The superhero’s 82 years old and still growing

Superman flying high above a black and white city Image: DC Comics
Matt Patches is an executive editor at Polygon. He has over 15 years of experience reporting on movies and TV, and reviewing pop culture.

As the Man of Tomorrow, Superman fights for all of humanity. DC Comics CCO and publisher Jim Lee drove that message home at the 2021 DC FanDome when he announced that the Man of Steel’s longtime motto would undergo a new change.

“To better reflect the storylines that we are telling across DC, and to honor Superman’s incredible legacy of over 80 years of building a better world, Superman’s motto is evolving,” Lee said. “Superman has long been a symbol of hope who inspires people, and it is that optimism and hope that powers him forward with this new mission statement: truth, justice and a better tomorrow.”

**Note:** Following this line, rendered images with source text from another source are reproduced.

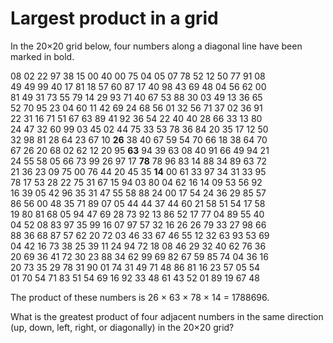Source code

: # Largest product in a grid

In the 20×20 grid below, four numbers along a diagonal line have been marked in bold.

08 02 22 97 38 15 00 40 00 75 04 05 07 78 52 12 50 77 91 08 <br>
49 49 99 40 17 81 18 57 60 87 17 40 98 43 69 48 04 56 62 00 <br> 
81 49 31 73 55 79 14 29 93 71 40 67 53 88 30 03 49 13 36 65 <br>
52 70 95 23 04 60 11 42 69 24 68 56 01 32 56 71 37 02 36 91 <br>
22 31 16 71 51 67 63 89 41 92 36 54 22 40 40 28 66 33 13 80 <br>
24 47 32 60 99 03 45 02 44 75 33 53 78 36 84 20 35 17 12 50 <br>
32 98 81 28 64 23 67 10 <b>26</b> 38 40 67 59 54 70 66 18 38 64 70 <br>
67 26 20 68 02 62 12 20 95 <b>63</b> 94 39 63 08 40 91 66 49 94 21 <br>
24 55 58 05 66 73 99 26 97 17 <b>78</b> 78 96 83 14 88 34 89 63 72 <br>
21 36 23 09 75 00 76 44 20 45 35 <b>14</b> 00 61 33 97 34 31 33 95 <br>
78 17 53 28 22 75 31 67 15 94 03 80 04 62 16 14 09 53 56 92 <br>
16 39 05 42 96 35 31 47 55 58 88 24 00 17 54 24 36 29 85 57 <br>
86 56 00 48 35 71 89 07 05 44 44 37 44 60 21 58 51 54 17 58 <br>
19 80 81 68 05 94 47 69 28 73 92 13 86 52 17 77 04 89 55 40 <br>
04 52 08 83 97 35 99 16 07 97 57 32 16 26 26 79 33 27 98 66 <br>
88 36 68 87 57 62 20 72 03 46 33 67 46 55 12 32 63 93 53 69 <br>
04 42 16 73 38 25 39 11 24 94 72 18 08 46 29 32 40 62 76 36 <br>
20 69 36 41 72 30 23 88 34 62 99 69 82 67 59 85 74 04 36 16 <br>
20 73 35 29 78 31 90 01 74 31 49 71 48 86 81 16 23 57 05 54 <br>
01 70 54 71 83 51 54 69 16 92 33 48 61 43 52 01 89 19 67 48 <br>

The product of these numbers is 26 × 63 × 78 × 14 = 1788696.

What is the greatest product of four adjacent numbers in the same direction (up, down, left, right, or diagonally) in the 20×20 grid?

Superman has always been “faster than a locomotive,” “able to leap tall buildings in a single bound,” and fighting for “truth, justice, and the American way.” Or, that’s what mass pop culture has assumed. In reality, the whole “Look, up in the sky!” speech containing Superman’s motto was only codified when he made the leap (over tall buildings in a single bound) to radio. And for the Adventures of Superman radio series, which ran all through the 1940s, WOR-AM writers imagined the comics hero fighting a “never-ending battle for truth and justice,” and no more.

As many historians and creators have noted over the years, it took the paranoia of the Cold War to add an addendum to the phrase. When Clark Kent made his first live-action screen appearance in The Adventures of Superman TV series, his motto got the “and the American way” bump. The phrasing stuck, embossed into the character by Christopher Reeves in Superman 1978.

Now, DC Comics hopes to prepare Superman for the next 80 years by rethinking the slogan. The progressive move follows news from earlier in the week that Jonathan Kent — half-Kryptonian son of Clark Kent and Lois Lane, and DC’s new Superman — will soon embark on a same-sex romantic relationship. The preconceived notions of American heroes are changing, and like their iconic hero, DC finally seem ready to embrace the evolution.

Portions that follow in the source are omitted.